Plain-text document sources:
****

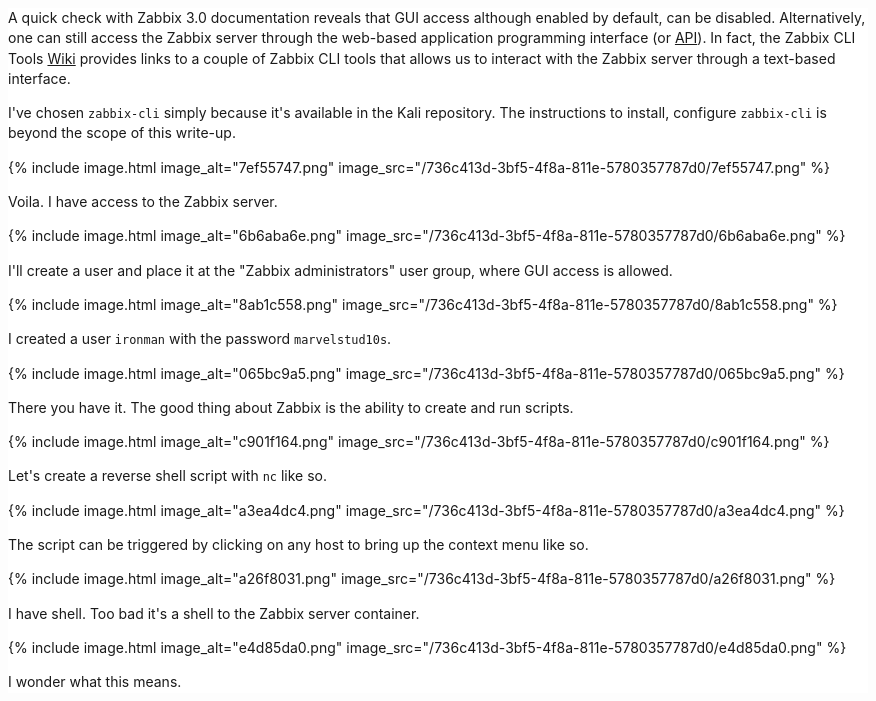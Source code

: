 
A quick check with Zabbix 3.0 documentation reveals that GUI access although enabled by default, can be disabled. Alternatively, one can still access the Zabbix server through the web-based application programming interface (or [API](https://www.zabbix.com/documentation/3.0/manual/api)). In fact, the Zabbix CLI Tools [Wiki](https://zabbix.org/wiki/Zabbix_CLI_Tools) provides links to a couple of Zabbix CLI tools that allows us to interact with the Zabbix server through a text-based interface.

I've chosen `zabbix-cli` simply because it's available in the Kali repository. The instructions to install, configure `zabbix-cli` is beyond the scope of this write-up.


{% include image.html image_alt="7ef55747.png" image_src="/736c413d-3bf5-4f8a-811e-5780357787d0/7ef55747.png" %}


Voila. I have access to the Zabbix server.


{% include image.html image_alt="6b6aba6e.png" image_src="/736c413d-3bf5-4f8a-811e-5780357787d0/6b6aba6e.png" %}


I'll create a user and place it at the "Zabbix administrators" user group, where GUI access is allowed.


{% include image.html image_alt="8ab1c558.png" image_src="/736c413d-3bf5-4f8a-811e-5780357787d0/8ab1c558.png" %}


I created a user `ironman` with the password `marvelstud10s`.


{% include image.html image_alt="065bc9a5.png" image_src="/736c413d-3bf5-4f8a-811e-5780357787d0/065bc9a5.png" %}


There you have it. The good thing about Zabbix is the ability to create and run scripts.


{% include image.html image_alt="c901f164.png" image_src="/736c413d-3bf5-4f8a-811e-5780357787d0/c901f164.png" %}


Let's create a reverse shell script with `nc` like so.


{% include image.html image_alt="a3ea4dc4.png" image_src="/736c413d-3bf5-4f8a-811e-5780357787d0/a3ea4dc4.png" %}


The script can be triggered by clicking on any host to bring up the context menu like so.


{% include image.html image_alt="a26f8031.png" image_src="/736c413d-3bf5-4f8a-811e-5780357787d0/a26f8031.png" %}


I have shell. Too bad it's a shell to the Zabbix server container.


{% include image.html image_alt="e4d85da0.png" image_src="/736c413d-3bf5-4f8a-811e-5780357787d0/e4d85da0.png" %}


I wonder what this means.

****

#### [Your objective]
Each entry should be set down exactly, pictures excluded.

#### [Written response]
Source code

: 
A quick check with Zabbix 3.0 documentation reveals that GUI access although enabled by default, can be disabled. Alternatively, one can still access the Zabbix server through the web-based application programming interface (or [API](https://www.zabbix.com/documentation/3.0/manual/api)). In fact, the Zabbix CLI Tools [Wiki](https://zabbix.org/wiki/Zabbix_CLI_Tools) provides links to a couple of Zabbix CLI tools that allows us to interact with the Zabbix server through a text-based interface.

I've chosen `zabbix-cli` simply because it's available in the Kali repository. The instructions to install, configure `zabbix-cli` is beyond the scope of this write-up.


{% include image.html image_alt="7ef55747.png" image_src="/736c413d-3bf5-4f8a-811e-5780357787d0/7ef55747.png" %}


Voila. I have access to the Zabbix server.


{% include image.html image_alt="6b6aba6e.png" image_src="/736c413d-3bf5-4f8a-811e-5780357787d0/6b6aba6e.png" %}


I'll create a user and place it at the "Zabbix administrators" user group, where GUI access is allowed.


{% include image.html image_alt="8ab1c558.png" image_src="/736c413d-3bf5-4f8a-811e-5780357787d0/8ab1c558.png" %}


I created a user `ironman` with the password `marvelstud10s`.


{% include image.html image_alt="065bc9a5.png" image_src="/736c413d-3bf5-4f8a-811e-5780357787d0/065bc9a5.png" %}


There you have it. The good thing about Zabbix is the ability to create and run scripts.


{% include image.html image_alt="c901f164.png" image_src="/736c413d-3bf5-4f8a-811e-5780357787d0/c901f164.png" %}


Let's create a reverse shell script with `nc` like so.


{% include image.html image_alt="a3ea4dc4.png" image_src="/736c413d-3bf5-4f8a-811e-5780357787d0/a3ea4dc4.png" %}


The script can be triggered by clicking on any host to bring up the context menu like so.


{% include image.html image_alt="a26f8031.png" image_src="/736c413d-3bf5-4f8a-811e-5780357787d0/a26f8031.png" %}


I have shell. Too bad it's a shell to the Zabbix server container.


{% include image.html image_alt="e4d85da0.png" image_src="/736c413d-3bf5-4f8a-811e-5780357787d0/e4d85da0.png" %}


I wonder what this means.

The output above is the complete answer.